Ton fier prestige auquel nulle ombre ne s’attache,
Ton immense magie au charme si puissant,
D’âge en âge toujours iront s’agrandissant.
Grâce au progrès sacré, les sombres multitudes
S’élèveront un jour jusqu’à tes altitudes,
Et les haines d’en bas aux sinistres terreurs,
Et talions d’en haut, rancunes et fureurs.
Eteindront à la lin leurs torches insensées
Dans le Niagara de tes vastes pensées !

Oh ! maintenant qu’absous des terrestres soucis,
Vêtu de pourpre et d’or, et sur un trône assis,
Dans l’insondable azur de la clarté sereine
Face à face tu vois la Beauté Souveraine ;
Maintenant qu’au milieu des sphères sans confins,
En écoutant, ravi, le chœur des Séraphins,
Tu sièges, accoudé sur tes Œuvres bénies,
Tranquille et bienheureux, parmi les purs Génies,
Permets moi, chantre obscur, dé suspendre humblement
Ma modeste couronne à ton fier monument !
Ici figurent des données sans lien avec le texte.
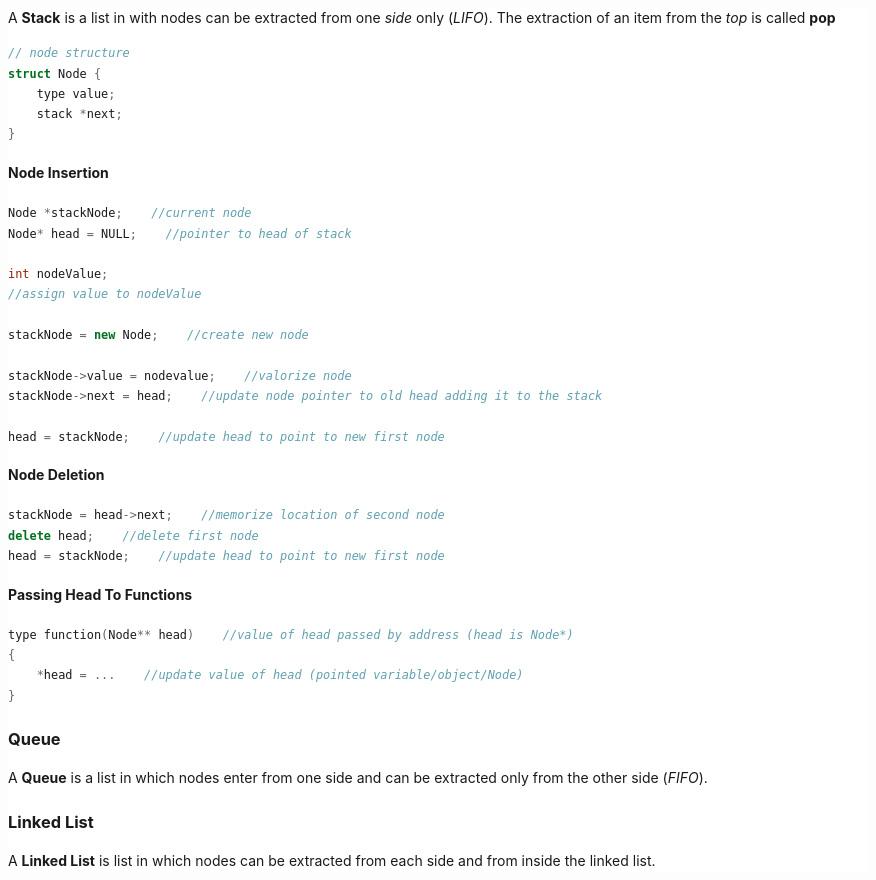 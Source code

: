 A **Stack** is a list in with nodes can be extracted from one *side* only (*LIFO*).
The extraction of an item from the *top* is called **pop**

```cpp
// node structure
struct Node {
    type value;
    stack *next;
}
```

#### Node Insertion

```cpp
Node *stackNode;    //current node
Node* head = NULL;    //pointer to head of stack

int nodeValue;
//assign value to nodeValue

stackNode = new Node;    //create new node

stackNode->value = nodevalue;    //valorize node
stackNode->next = head;    //update node pointer to old head adding it to the stack

head = stackNode;    //update head to point to new first node
```

#### Node Deletion

```cpp
stackNode = head->next;    //memorize location of second node
delete head;    //delete first node
head = stackNode;    //update head to point to new first node
```

#### Passing Head To Functions

```cpp
type function(Node** head)    //value of head passed by address (head is Node*)
{
    *head = ...    //update value of head (pointed variable/object/Node)
}
```

### Queue

A **Queue** is a list in which nodes enter from one side and can be extracted only from the other side (*FIFO*).

### Linked List

A **Linked List** is list in which nodes can be extracted from each side and from inside the linked list.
Car tu m’as consolé dans mes jours de souffrance,
Tes chants de désespoir m’ont rendu l’espérance,
Et j’ai repris courage à ton Gethsémani,
En l’écoutant crier : Lama Sabactani !
Tu m’as rendu ma force, et, sûr du lendemain,
Grâce à toi, je connais désormais mon chemin ;
Mais avant d’y marcher, aux pieds de ton image,
Suzerain, ton vassal dépose son hommage !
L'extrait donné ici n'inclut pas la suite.